(GPU) NVIDIA GeForce RTX 2060 SUPER
(Profile updated as of 12th August. 2019)
Here is my GPU profile for the RTX 2060 Super. I wanted RTX so I took the plunge with the second wave of Turing-based 20-series cards.
(click for full images).
(Picture 1) The silicon die of TU106-410. It is surrounded by 8x 1024 MB GDDR6 SDRAM chips, making up the 256-bit interface. The image above is from TechPowerup's review of the card.
(Picture 2) The architectural block-diagram for TU106-410. Note the disabled TPC with its two Streaming Multi-Processors.

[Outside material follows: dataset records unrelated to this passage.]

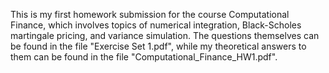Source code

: This is my first homework submission for the course Computational Finance, which involves topics of numerical integration, Black-Scholes martingale pricing, and variance simulation. The questions themselves can be found in the file "Exercise Set 1.pdf", while my theoretical answers to them can be found in the file "Computational_Finance_HW1.pdf".
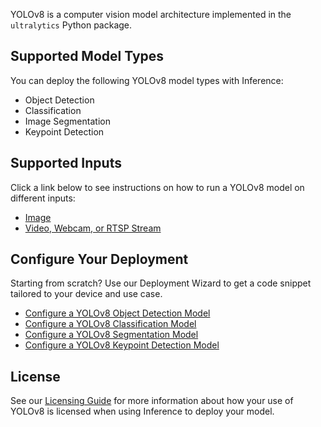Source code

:YOLOv8 is a computer vision model architecture implemented in the `ultralytics` Python package.

## Supported Model Types

You can deploy the following YOLOv8 model types with Inference:

- Object Detection
- Classification
- Image Segmentation
- Keypoint Detection

## Supported Inputs

Click a link below to see instructions on how to run a YOLOv8 model on different inputs:

- [Image](/quickstart/run_model_on_image/)
- [Video, Webcam, or RTSP Stream](/quickstart/run_model_on_rtsp_webcam/)

## Configure Your Deployment

Starting from scratch? Use our Deployment Wizard to get a code snippet tailored to your device and use case.

- [Configure a YOLOv8 Object Detection Model](https://roboflow.github.io/deploy-setup-widget/results.html#Fine-Tuned/Object%20Detection)
- [Configure a YOLOv8 Classification Model](https://roboflow.github.io/deploy-setup-widget/results.html#Fine-Tuned/Classification)
- [Configure a YOLOv8 Segmentation Model](https://roboflow.github.io/deploy-setup-widget/results.html#Fine-Tuned/Image%20Segmentation)
- [Configure a YOLOv8 Keypoint Detection Model](https://deploy-quickstart.roboflow.com/results.html#Fine-Tuned/Keypoint%20Detection)

## License

See our [Licensing Guide](/quickstart/licensing/) for more information about how your use of YOLOv8 is licensed when using Inference to deploy your model.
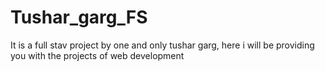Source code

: # Tushar_garg_FS
It is a full stav project by one and only tushar garg, here i will be providing you with the projects of web development 
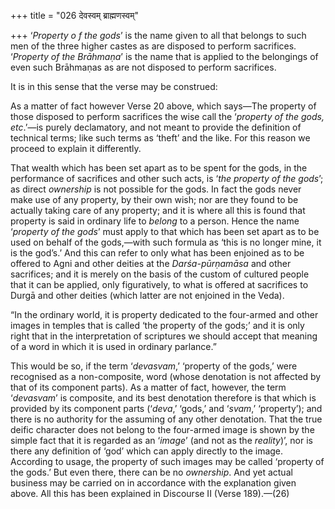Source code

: +++
title = "026 देवस्वम् ब्राह्मणस्वम्"

+++
‘*Property o* *f* *the gods*’ is the name given to all that belongs to
such men of the three higher castes as are disposed to perform
sacrifices. ‘*Property of the Brāhmaṇa*’ is the name that is applied to
the belongings of even such Brāhmaṇas as are not disposed to perform
sacrifices.

It is in this sense that the verse may be construed:

As a matter of fact however Verse 20 above, which says—The property of
those disposed to perform sacrifices the wise call the ‘*property of the
gods, etc*.’—is purely declamatory, and not meant to provide the
definition of technical terms; like such terms as ‘theft’ and the like.
For this reason we proceed to explain it differently.

That wealth which has been set apart as to be spent for the gods, in the
performance of sacrifices and other such acts, is ‘*the property of the
gods*’; as direct *ownership* is not possible for the gods. In fact the
gods never make use of any property, by their own wish; nor are they
found to be actually taking care of any property; and it is where all
this is found that property is said in ordinary life to *belong* to a
person. Hence the name ‘*property of the gods*’ must apply to that which
has been set apart as to be used on behalf of the gods,—with such
formula as ‘this is no longer mine, it is the god’s.’ And this can refer
to only what has been enjoined as to be offered to Agni and other
deities at the *Darśa-pūrṇamāsa* and other sacrifices; and it is merely
on the basis of the custom of cultured people that it can be applied,
only figuratively, to what is offered at sacrifices to Durgā and other
deities (which latter are not enjoined in the Veda).

“In the ordinary world, it is property dedicated to the four-armed and
other images in temples that is called ‘the property of the gods;’ and
it is only right that in the interpretation of scriptures we should
accept that meaning of a word in which it is used in ordinary parlance.”

This would be so, if the term ‘*devasvam*,’ ‘property of the gods,’ were
recognised as a non-composite, word (whose denotation is not affected by
that of its component parts). As a matter of fact, however, the term
‘*devasvam*’ is composite, and its best denotation therefore is that
which is provided by its component parts (‘*deva*,’ ‘gods,’ and
‘*svam*,’ ‘property’); and there is no authority for the assuming of any
other denotation. That the true deific character does not belong to the
four-armed image is shown by the simple fact that it is regarded as an
‘*image*’ (and not as the *reality*)’, nor is there any definition of
‘god’ which can apply directly to the image. According to usage, the
property of such images may be called ‘property of the gods.’ But even
there, there can be no *ownership*. And yet actual business may be
carried on in accordance with the explanation given above. All this has
been explained in Discourse II (Verse 189).—(26)


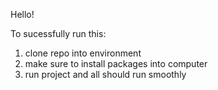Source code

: Hello! 

To sucessfully run this: 

1. clone repo into environment
2. make sure to install packages into computer
3. run project and all should run smoothly
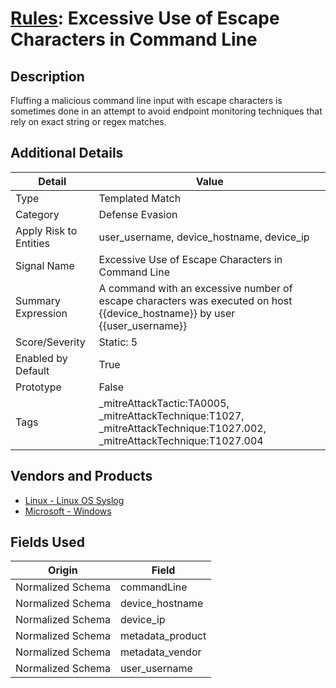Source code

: # [Rules](README.md): Excessive Use of Escape Characters in Command Line

## Description
Fluffing a malicious command line input with escape characters is sometimes done in an attempt to avoid endpoint monitoring techniques that rely on exact string or regex matches.

## Additional Details
|Detail|Value|
|----|----|
|Type|Templated Match|
|Category|Defense Evasion|
|Apply Risk to Entities|user_username, device_hostname, device_ip|
|Signal Name|Excessive Use of Escape Characters in Command Line|
|Summary Expression|A command with an excessive number of escape characters was executed on host {{device_hostname}} by user {{user_username}}|
|Score/Severity|Static: 5|
|Enabled by Default|True|
|Prototype|False|
|Tags|_mitreAttackTactic:TA0005, _mitreAttackTechnique:T1027, _mitreAttackTechnique:T1027.002, _mitreAttackTechnique:T1027.004|
## Vendors and Products
- [Linux - Linux OS Syslog](../products/0e20c932-d992-4bd4-b276-c15119ca5c0b.md)
- [Microsoft - Windows](../products/1ff7546c-cb36-4a24-87f7-89d2cecc5761.md)


## Fields Used

|Origin|Field|
|----|----|
|Normalized Schema|commandLine|
|Normalized Schema|device_hostname|
|Normalized Schema|device_ip|
|Normalized Schema|metadata_product|
|Normalized Schema|metadata_vendor|
|Normalized Schema|user_username|


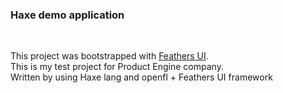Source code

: <h3>Haxe demo application</h3>  <br>

This project was bootstrapped with [Feathers UI](https://feathersui.com/learn/haxe-openfl/). <br>
This is my test project for Product Engine company. <br>
Written by using Haxe lang and openfl + Feathers UI framework <br>




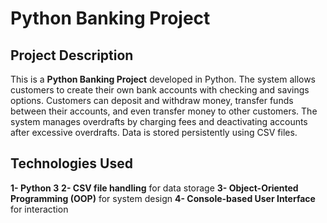 # Python Banking Project

## Project Description 
This is a **Python Banking Project** developed in Python. The system allows customers to create their own bank accounts with checking and savings options. Customers can deposit and withdraw money, transfer funds between their accounts, and even transfer money to other customers. The system manages overdrafts by charging fees and deactivating accounts after excessive overdrafts. Data is stored persistently using CSV files. 


## Technologies Used 
**1- Python 3** 
**2- CSV file handling** for data storage 
**3- Object-Oriented Programming (OOP)** for system design 
**4- Console-based User Interface** for interaction  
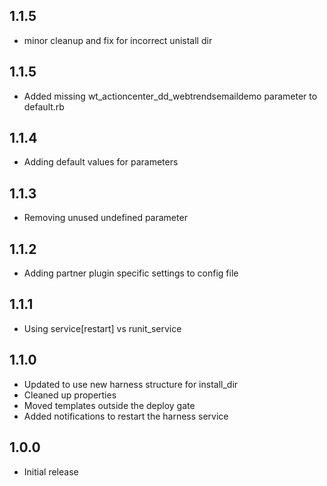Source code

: ## 1.1.5
* minor cleanup and fix for incorrect unistall dir

## 1.1.5
* Added missing wt_actioncenter_dd_webtrendsemaildemo parameter to default.rb

## 1.1.4
* Adding default values for parameters

## 1.1.3
* Removing unused undefined parameter

## 1.1.2
* Adding partner plugin specific settings to config file

## 1.1.1
* Using service[restart] vs runit_service

## 1.1.0
* Updated to use new harness structure for install_dir
* Cleaned up properties
* Moved templates outside the deploy gate
* Added notifications to restart the harness service

## 1.0.0
* Initial release
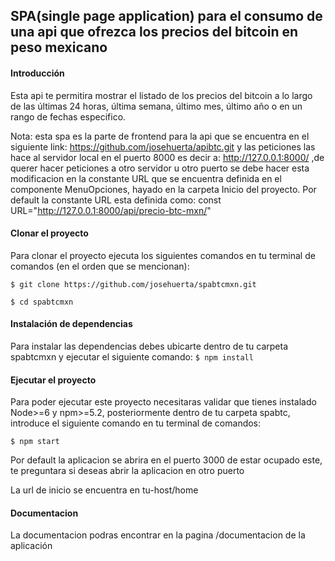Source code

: ## SPA(single page application) para el consumo de una api que ofrezca los precios del bitcoin en peso mexicano

#### Introducción

Esta api te permitira mostrar el listado de los precios del bitcoin a lo largo de las últimas 24 horas, última semana, último mes, último año o en un rango de fechas especifico.

Nota: esta spa es la parte de frontend para la api que se encuentra en el siguiente link: https://github.com/josehuerta/apibtc.git 
y las peticiones las hace al servidor local en el puerto 8000 es decir a:  http://127.0.0.1:8000/ ,de querer hacer peticiones a otro servidor u otro puerto
se debe hacer esta modificacion en la constante URL que se encuentra definida en el componente MenuOpciones, hayado en la carpeta Inicio del proyecto.
Por default la constante URL esta definida como:
const URL="http://127.0.0.1:8000/api/precio-btc-mxn/"

#### Clonar el proyecto

Para clonar el proyecto ejecuta los siguientes comandos en tu terminal de comandos (en el orden que se mencionan):

`$ git clone https://github.com/josehuerta/spabtcmxn.git`

`$ cd spabtcmxn`

#### Instalación de dependencias

Para instalar las dependencias debes ubicarte dentro de tu carpeta spabtcmxn y ejecutar el siguiente comando:
`$ npm install`

#### Ejecutar el proyecto

Para poder ejecutar este proyecto necesitaras validar que tienes instalado Node>=6 y npm>=5.2, posteriormente dentro de tu carpeta spabtc, introduce el siguiente comando en tu terminal de comandos:

`$ npm start`

Por default la aplicacion se abrira en el puerto 3000 de estar ocupado este, te preguntara si deseas abrir la aplicacion en otro puerto

La url de inicio se encuentra en tu-host/home 


#### Documentacion

La documentacion podras encontrar en la pagina /documentacion de la aplicación


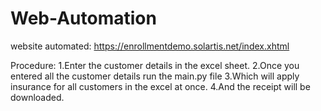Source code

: # Web-Automation

website automated:  https://enrollmentdemo.solartis.net/index.xhtml

Procedure:
  1.Enter the customer details in the excel sheet.
  2.Once you entered all the customer details run the main.py file
  3.Which will apply insurance for all customers in the excel at once.
  4.And the receipt will be downloaded.
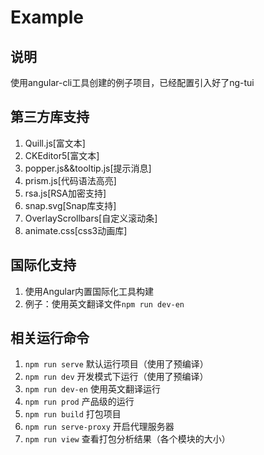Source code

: # Example

## 说明
使用angular-cli工具创建的例子项目，已经配置引入好了ng-tui

## 第三方库支持
1. Quill.js[富文本]
2. CKEditor5[富文本]
3. popper.js&&tooltip.js[提示消息]
4. prism.js[代码语法高亮]
5. rsa.js[RSA加密支持]
6. snap.svg[Snap库支持]
7. OverlayScrollbars[自定义滚动条]
8. animate.css[css3动画库]

## 国际化支持
1. 使用Angular内置国际化工具构建
2. 例子：使用英文翻译文件`npm run dev-en`

## 相关运行命令
1. `npm run serve` 默认运行项目（使用了预编译）
2. `npm run dev` 开发模式下运行（使用了预编译）
3. `npm run dev-en` 使用英文翻译运行
4. `npm run prod` 产品级的运行
5. `npm run build` 打包项目
6. `npm run serve-proxy` 开启代理服务器
7. `npm run view` 查看打包分析结果（各个模块的大小）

(Picture 3) Actual silicon die-shot using Infrared imaging of the TU106 GPU, the chip pictured is the 200 silicon, from RTX 2060, but I have annotated a single disabled TPC with two SMs that the 2060 Super has laser cut. Image credit is to Fritzchens Fritz for the die shot, and the information on GPC structure on die is from this highly useful tool.
Graphics Card Information
Graphics Card: NVIDIA GeForce RTX 2060 SUPER
Graphics Card Manufacturer: NVIDIA
Graphics Card Release Date: July 9th, 2019
Graphics Card MSRP: $399 USD
Graphics Processor Codename: TU106-410
Graphics Processor Manufacturer: NVIDIA
Graphics Processor Implementation: Cut die
Graphics Interface: PCI-E 16x Gen3
Architecture: Turing (TU10x)
Lithography Process: TSMC 12nmFFN FinFET
Approximate die size: 445mm²
SashleyCat's GPU die Size Rating: Large
Approximate Transistor Count: 10,800 Million
Approximate Transistor Density: 24 Million / Square Milimetre
Double-speed FP16 Shading: Yes (FP16x2 Facilitated by Tensor Cores)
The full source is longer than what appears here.